White House: Trump "was making a joke" when he called for police brutality
When Donald Trump gave a speech to federal, state, and local law enforcement last week, encouraging them to be more physically forceful with suspects, he seemed deadly serious. “When you see these thugs being thrown into the back of a paddy wagon, you just see them thrown in rough, I said, ‘Please don’t be too […]

“When you see these thugs being thrown into the back of a paddy wagon, you just see them thrown in rough, I said, ‘Please don’t be too nice,'” Trump told the assembled crowd.
But now that he has been roundly and almost universally condemned for such an offensive and unpresidential suggestion — by police departments around the country, as well as the International Association of Chiefs of Police — the White House is claiming it was just a joke.
In Monday’s briefing, press secretary Sarah Huckabee Sanders was asked about Trump’s call for police brutality. As is almost always the go-to defense for Trump and his horribly offensive statements, Sanders brushed off Trump’s comments, saying he “was making a joke.”
REPORTER: The other thing I wanted to ask was, when the president made his speech to the police officers on Friday, almost within minutes, statements came from police chiefs across the country criticizing his remarks that seemed to endorse the use of force by police in certain arrests.
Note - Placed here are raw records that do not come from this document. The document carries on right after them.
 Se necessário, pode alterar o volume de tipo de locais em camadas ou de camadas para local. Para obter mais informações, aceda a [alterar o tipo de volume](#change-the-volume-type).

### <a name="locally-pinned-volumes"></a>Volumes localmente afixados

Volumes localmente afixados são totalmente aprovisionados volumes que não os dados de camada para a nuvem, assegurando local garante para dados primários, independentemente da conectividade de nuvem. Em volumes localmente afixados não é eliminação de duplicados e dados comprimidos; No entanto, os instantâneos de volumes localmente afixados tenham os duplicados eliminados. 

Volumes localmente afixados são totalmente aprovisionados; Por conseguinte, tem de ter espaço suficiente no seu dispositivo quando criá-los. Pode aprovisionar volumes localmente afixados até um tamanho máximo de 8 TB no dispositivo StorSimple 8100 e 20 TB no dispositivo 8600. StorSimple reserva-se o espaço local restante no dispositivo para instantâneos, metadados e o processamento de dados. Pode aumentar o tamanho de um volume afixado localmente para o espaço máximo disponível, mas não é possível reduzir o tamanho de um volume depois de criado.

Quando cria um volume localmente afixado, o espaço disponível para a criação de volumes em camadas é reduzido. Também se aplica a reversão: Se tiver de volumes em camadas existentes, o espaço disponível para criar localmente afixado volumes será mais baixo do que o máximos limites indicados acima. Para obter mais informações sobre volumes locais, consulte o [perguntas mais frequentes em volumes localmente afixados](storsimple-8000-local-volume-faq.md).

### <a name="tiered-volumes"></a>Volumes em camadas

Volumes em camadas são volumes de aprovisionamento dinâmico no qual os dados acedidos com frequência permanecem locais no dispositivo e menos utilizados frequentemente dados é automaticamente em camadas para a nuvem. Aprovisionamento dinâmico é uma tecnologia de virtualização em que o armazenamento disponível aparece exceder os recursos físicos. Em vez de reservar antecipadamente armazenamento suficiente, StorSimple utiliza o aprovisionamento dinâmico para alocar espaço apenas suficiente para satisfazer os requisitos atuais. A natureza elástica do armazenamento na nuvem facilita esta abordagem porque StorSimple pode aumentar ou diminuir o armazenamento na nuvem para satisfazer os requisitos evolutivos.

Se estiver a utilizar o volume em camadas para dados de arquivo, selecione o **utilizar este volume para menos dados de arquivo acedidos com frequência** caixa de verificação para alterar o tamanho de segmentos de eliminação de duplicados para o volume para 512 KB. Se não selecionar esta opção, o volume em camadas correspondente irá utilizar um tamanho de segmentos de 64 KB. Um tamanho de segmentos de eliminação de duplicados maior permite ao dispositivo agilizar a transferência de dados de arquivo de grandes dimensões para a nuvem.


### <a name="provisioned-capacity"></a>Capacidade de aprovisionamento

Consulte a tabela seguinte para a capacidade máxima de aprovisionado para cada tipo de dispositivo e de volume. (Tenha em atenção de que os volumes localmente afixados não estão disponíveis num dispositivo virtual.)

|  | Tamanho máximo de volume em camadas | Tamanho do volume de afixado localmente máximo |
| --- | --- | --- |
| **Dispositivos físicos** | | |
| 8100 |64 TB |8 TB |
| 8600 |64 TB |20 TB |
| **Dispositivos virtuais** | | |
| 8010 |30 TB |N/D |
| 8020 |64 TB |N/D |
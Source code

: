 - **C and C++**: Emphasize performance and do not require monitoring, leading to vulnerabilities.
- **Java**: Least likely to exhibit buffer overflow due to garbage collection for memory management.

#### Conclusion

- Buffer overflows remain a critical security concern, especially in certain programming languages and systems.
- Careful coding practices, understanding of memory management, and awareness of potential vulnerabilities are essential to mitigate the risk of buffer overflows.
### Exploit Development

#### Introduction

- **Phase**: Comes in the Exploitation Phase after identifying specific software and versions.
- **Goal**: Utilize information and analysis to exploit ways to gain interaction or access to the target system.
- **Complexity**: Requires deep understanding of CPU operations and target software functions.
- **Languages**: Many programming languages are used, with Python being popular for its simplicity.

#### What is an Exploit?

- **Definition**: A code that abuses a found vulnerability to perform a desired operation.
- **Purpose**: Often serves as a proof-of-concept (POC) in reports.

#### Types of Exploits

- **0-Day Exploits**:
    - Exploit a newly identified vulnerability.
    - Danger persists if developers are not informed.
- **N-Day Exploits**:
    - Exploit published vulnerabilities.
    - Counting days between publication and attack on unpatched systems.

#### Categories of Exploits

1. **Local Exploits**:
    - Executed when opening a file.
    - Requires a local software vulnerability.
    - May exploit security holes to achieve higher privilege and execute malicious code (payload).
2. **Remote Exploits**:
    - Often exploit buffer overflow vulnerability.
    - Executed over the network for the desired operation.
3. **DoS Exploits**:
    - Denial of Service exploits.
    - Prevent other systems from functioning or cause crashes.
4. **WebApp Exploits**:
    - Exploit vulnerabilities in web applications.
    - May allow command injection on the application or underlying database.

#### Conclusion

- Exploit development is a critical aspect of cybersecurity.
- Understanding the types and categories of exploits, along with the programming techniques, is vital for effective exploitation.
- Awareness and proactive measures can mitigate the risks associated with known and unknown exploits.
Was the president joking when he said this? Or did he check his remarks out with the International Association of Police Chiefs, or maybe the attorney general?
SANDERS: I believe he was making a joke at the time.
The insistence that Trump’s most inflammatory rhetoric is merely a joke — or should not be taken literally, or is merely “locker-room banter” — grew old and tiresome long before he took office.
Trump has a long and disturbing pattern of violent rhetoric, even before his campaign, when he gleefully talked about torturing suspects, and told his fans he wanted to punch protesters.
Even when he was nothing more than a reality TV star who regularly called in to “Fox & Friends,” he celebrated police violence. His support for violence is so old that in 1989, he paid $85,000 to take out full-page ads calling for New York to reinstitute the death penalty.
Now the White House is asking Americans to believe Trump was just kidding around when he told a crowd of law enforcement the same message he has said countless times before. And that’s the real joke.